The reference for UDP that we will use for this can be found here. The only difference between our implementation and the one linked is that we are going to add a data field to the end of it. Ignoring any application layer data, this UDP format is really straight forward to implement in parseLab.
The format we are following has five fields: Source Port, Destination Port, Length, Checksum, and Data. Except for the data field, all fields are 16-bit unsigned integers.
The Data field is a byte array where the length of it will correspond to the value found in the Length field. This means that the Data field has a dependency on the Length field, thus making the Length a "dependee" field.
The Length field is also interesting because it has an additional constraint on it where its value must be between 1 and 512. Because of this, while parsing the messages, we will have to add a constraint for the consumed value.
Before a protocol specification file can be written, you must run the setup script found in the bin directory.

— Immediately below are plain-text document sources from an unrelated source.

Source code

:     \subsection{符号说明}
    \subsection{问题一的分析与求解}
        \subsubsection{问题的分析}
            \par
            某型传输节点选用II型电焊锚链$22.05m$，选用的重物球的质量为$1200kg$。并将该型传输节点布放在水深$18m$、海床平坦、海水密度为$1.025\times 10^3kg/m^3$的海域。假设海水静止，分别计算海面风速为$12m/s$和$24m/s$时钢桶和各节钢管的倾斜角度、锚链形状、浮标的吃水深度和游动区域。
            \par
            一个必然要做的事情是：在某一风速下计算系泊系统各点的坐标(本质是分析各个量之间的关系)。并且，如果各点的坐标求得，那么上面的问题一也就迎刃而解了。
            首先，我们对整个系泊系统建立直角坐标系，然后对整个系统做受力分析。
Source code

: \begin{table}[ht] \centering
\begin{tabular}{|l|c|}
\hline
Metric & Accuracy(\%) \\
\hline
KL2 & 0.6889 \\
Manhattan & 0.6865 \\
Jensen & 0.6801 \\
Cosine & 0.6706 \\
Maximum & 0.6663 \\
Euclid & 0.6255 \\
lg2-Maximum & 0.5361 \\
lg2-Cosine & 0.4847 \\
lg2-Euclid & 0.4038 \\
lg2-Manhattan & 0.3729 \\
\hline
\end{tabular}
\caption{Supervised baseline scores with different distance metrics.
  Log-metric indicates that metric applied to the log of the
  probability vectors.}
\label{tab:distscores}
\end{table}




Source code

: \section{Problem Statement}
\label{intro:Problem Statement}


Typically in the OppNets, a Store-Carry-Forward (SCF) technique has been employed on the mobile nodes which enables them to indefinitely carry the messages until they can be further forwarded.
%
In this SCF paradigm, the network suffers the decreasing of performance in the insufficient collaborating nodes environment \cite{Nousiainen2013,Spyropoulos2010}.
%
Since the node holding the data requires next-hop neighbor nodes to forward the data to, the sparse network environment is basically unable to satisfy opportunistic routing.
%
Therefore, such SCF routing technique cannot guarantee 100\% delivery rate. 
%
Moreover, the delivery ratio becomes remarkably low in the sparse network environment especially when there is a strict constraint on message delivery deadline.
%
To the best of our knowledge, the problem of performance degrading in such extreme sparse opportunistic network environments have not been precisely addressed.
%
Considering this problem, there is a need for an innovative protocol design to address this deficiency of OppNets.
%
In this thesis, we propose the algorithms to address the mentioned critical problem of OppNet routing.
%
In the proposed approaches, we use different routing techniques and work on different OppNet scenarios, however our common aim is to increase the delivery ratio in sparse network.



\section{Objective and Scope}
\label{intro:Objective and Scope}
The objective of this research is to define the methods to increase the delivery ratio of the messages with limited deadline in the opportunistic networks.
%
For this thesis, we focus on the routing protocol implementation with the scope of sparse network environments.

The setup script will build out something we refer to as a "Protocol Directory".
The protocol directory is essentially just where all of parseLab's output will go to when working with a target protocol. Since parseLab is a framework that can handle having multiple generator modules which target different parsing backends, there will be sub-directories which contain all of the data generated/used by a specific generator module.
We found it good to have this protocol directory nearby, so we leverage parselab/protocol to store all of our generated protocol directories.
In our examples, we mostly will use the Hammer library created by Special Cirumstances. Hammer is a parsing library for the C language, so all of the generated code for our examples using it will be written in C. Since we are using Hammer, this setup script will create the nessary file structure for parseLab to generate code for Hammer.
# Change directory to get to the top of the parseLab repo
cd ${PARSELAB_REPO}
# Must be in the parselab/bin directory to execute the driver scripts
cd bin
# Create the Protocol Directory for UDP, with a specific target for Hammer
./setup.py --protocol ../protocols/udp/ --module hammer
After running the above commands, the following files and directories will be formed:
ls ../protocols/udp
> hammer protocol.json
In our case, we only want to talk abut the protocol.json right now.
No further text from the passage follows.